What’s next for you and Anantara’s conservation projects?
After a brief trip to Xishuangbanna, our new resort in China, to meet a few elephant people up there, I will be moving between Bangkok, Phuket and Si Kao learning how we can support the elephant population down there and to get to grips with the work already being done to help turtles in Phuket.

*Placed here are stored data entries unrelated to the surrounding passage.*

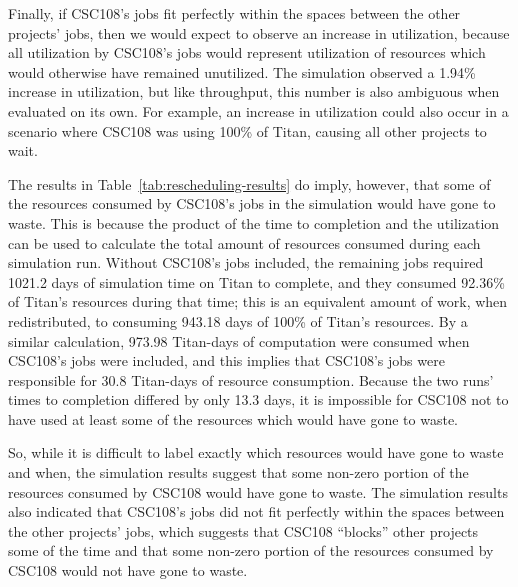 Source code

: Finally, if CSC108's jobs fit perfectly within the spaces between the other
projects' jobs, then we would expect to observe an increase in utilization,
because all utilization by CSC108's jobs would represent utilization of
resources which would otherwise have remained unutilized. The simulation
observed a 1.94\% increase in utilization, but like throughput, this number is
also ambiguous when evaluated on its own. For example, an increase in
utilization could also occur in a scenario where CSC108 was using 100\% of
Titan, causing all other projects to wait.

The results in Table~\ref{tab:rescheduling-results} do imply, however, that
some of the resources consumed by CSC108's jobs in the simulation would have
gone to waste. This is because the product of the time to completion and the
utilization can be used to calculate the total amount of resources consumed
during each simulation run. Without CSC108's jobs included, the remaining jobs
required 1021.2 days of simulation time on Titan to complete, and they consumed
92.36\% of Titan's resources during that time; this is an equivalent amount of
work, when redistributed, to consuming 943.18 days of 100\% of Titan's
resources. By a similar calculation, 973.98 Titan-days of computation were
consumed when CSC108's jobs were included, and this implies that CSC108's jobs
were responsible for 30.8 Titan-days of resource consumption. Because the two
runs' times to completion differed by only 13.3 days, it is impossible for
CSC108 not to have used at least some of the resources which would have gone to
waste.

So, while it is difficult to label exactly which resources would have gone to
waste and when, the simulation results suggest that some non-zero portion of
the resources consumed by CSC108 would have gone to waste. The simulation
results also indicated that CSC108's jobs did not fit perfectly within the
spaces between the other projects' jobs, which suggests that CSC108 ``blocks''
other projects some of the time and that some non-zero portion of the resources
consumed by CSC108 would not have gone to waste.


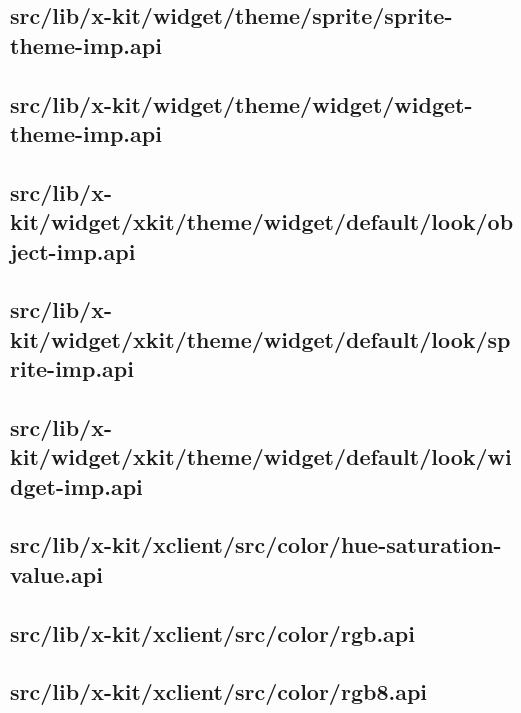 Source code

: \subsection{src/lib/x-kit/widget/theme/sprite/sprite-theme-imp.api}


\subsection{src/lib/x-kit/widget/theme/widget/widget-theme-imp.api}


\subsection{src/lib/x-kit/widget/xkit/theme/widget/default/look/object-imp.api}


\subsection{src/lib/x-kit/widget/xkit/theme/widget/default/look/sprite-imp.api}


\subsection{src/lib/x-kit/widget/xkit/theme/widget/default/look/widget-imp.api}


\subsection{src/lib/x-kit/xclient/src/color/hue-saturation-value.api}


\subsection{src/lib/x-kit/xclient/src/color/rgb.api}


\subsection{src/lib/x-kit/xclient/src/color/rgb8.api}


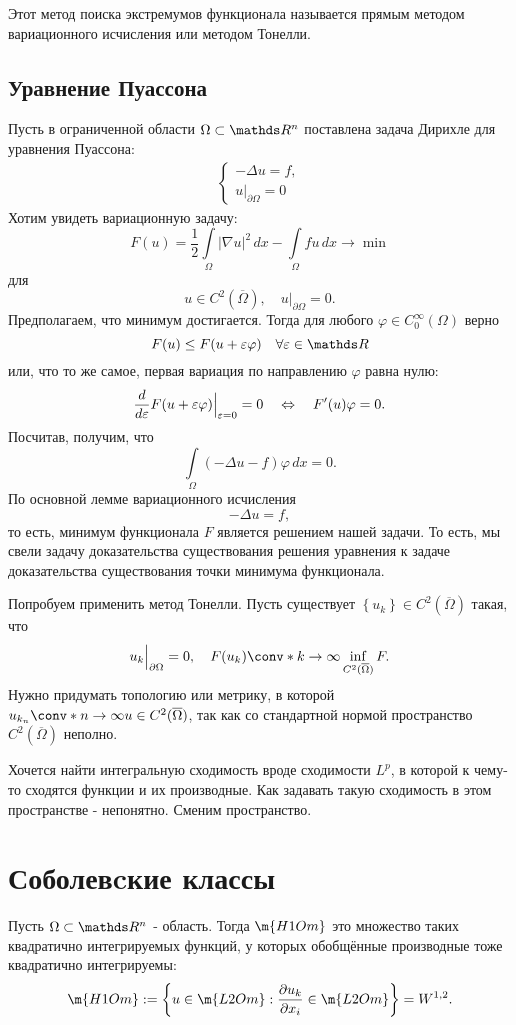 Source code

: Этот метод поиска экстремумов функционала называется прямым методом вариационного исчисления или методом Тонелли.

\subsection{Уравнение Пуассона}

Пусть в ограниченной области $\Omega \subset \real^n$ поставлена задача Дирихле для уравнения Пуассона:
\begin{align*}
	\begin{cases*}
		- \Delta u =f, \\
		u\Big\rvert_{\partial \Omega} = 0
	\end{cases*}
\end{align*} 
Хотим увидеть вариационную задачу:
$$ F(u) = \frac {1} {2} \int \limits_\Omega | \nabla u |^2 \, dx - \int \limits_\Omega fu \, dx \rightarrow \min$$ для
$$ u \in C^2(\overline{\Omega}), \quad u\Big\rvert_{\partial \Omega}=0.$$
Предполагаем, что минимум достигается. Тогда для любого $\varphi \in C_0^\infty (\Omega)$ верно
$$F(u) \leq F(u + \eps \varphi) \quad \forall \eps \in \real$$
или, что то же самое, первая вариация по направлению $\varphi$ равна нулю:
$$ \frac {d} {d \varepsilon} F(u + \varepsilon \varphi)\Big\rvert_{\varepsilon=0} = 0 \quad \Leftrightarrow \quad F'(u) \varphi = 0.$$
Посчитав, получим, что $$ \int \limits_\Omega (- \Delta u - f) \varphi \, dx = 0.$$
По основной лемме вариационного исчисления
$$ - \Delta u = f,$$
то есть, минимум функционала $F$ является решением нашей задачи. То есть, мы свели задачу доказательства существования решения уравнения к задаче доказательства существования точки минимума функционала.

Попробуем применить метод Тонелли. Пусть существует $\left\{ u_k \right\} \in C^2(\overline{\Omega})$ такая, что
$$ u_k\Big\rvert_{\partial \Omega} = 0, \quad F(u_k) \conv* {} {k \to \infty} \inf_{C^2(\overline{\Omega})} F.$$
Нужно придумать топологию или метрику, в которой $u_{k_n} \conv*{}{n \to \infty} u \in C^2(\overline{\Omega})$, так как со стандартной нормой пространство $C^2(\overline{\Omega})$ неполно.

Хочется найти интегральную сходимость вроде сходимости $L^p$, в которой к чему-то сходятся функции и их производные. Как задавать такую сходимость в этом пространстве - непонятно. Сменим пространство.

\section{Соболевcкие классы}
\begin{definition} Пусть $\Omega \subset \real^n$ - область. Тогда $\m{H1Om}$ это множество таких квадратично интегрируемых функций, у которых обобщённые производные тоже квадратично интегрируемы:
	$$\m{H1Om}:= \left\{ u \in \m{L2Om}: \pder[u_k]{x_i} \in \m{L2Om} \right\} = W^{1,2}.$$
\end{definition}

Going forward, I am looking forward to studying the sustainable practices of our new hotels and resorts, including in the Middle East, and finding ways to implement them in the rest of the world.

My Best & Worst

  • My best piece of advice is that if you find the right place to work, stay there until the right time comes to move on, even if it feels like it may be a dead end in your career.
  • My worst mistake taught me that if I were to build the elephant camp again, I would consult people with expertise in community development because working with captive elephants is as much about building human communities as helping the elephants.
  • My best career move was staying at Tiger Tops in Nepal long after the traditional ‘one year’ volunteer stint. I believed in the tiger conservation program and had an opportunity to see tigers in a sustainable, non-invasive manner.
  • My worst job was when I spent a day trying to sell advertising in a magazine that, at that stage, had no content, no copy and no customer base. It felt completely immoral. I lasted one day!
  • My best hotel stay was the Anantara in Xishuangbanna, in southern Yunnan. Not only because it is a great hotel but because it is so similar in culture to our home in northern Thailand, but so absolutely foreign.
  • My worst hotel stay was 10 years ago in a hotel in southern China. All the physical parts were in place but no-one had any idea how to operate — things like housekeeping and staff training were completely missing.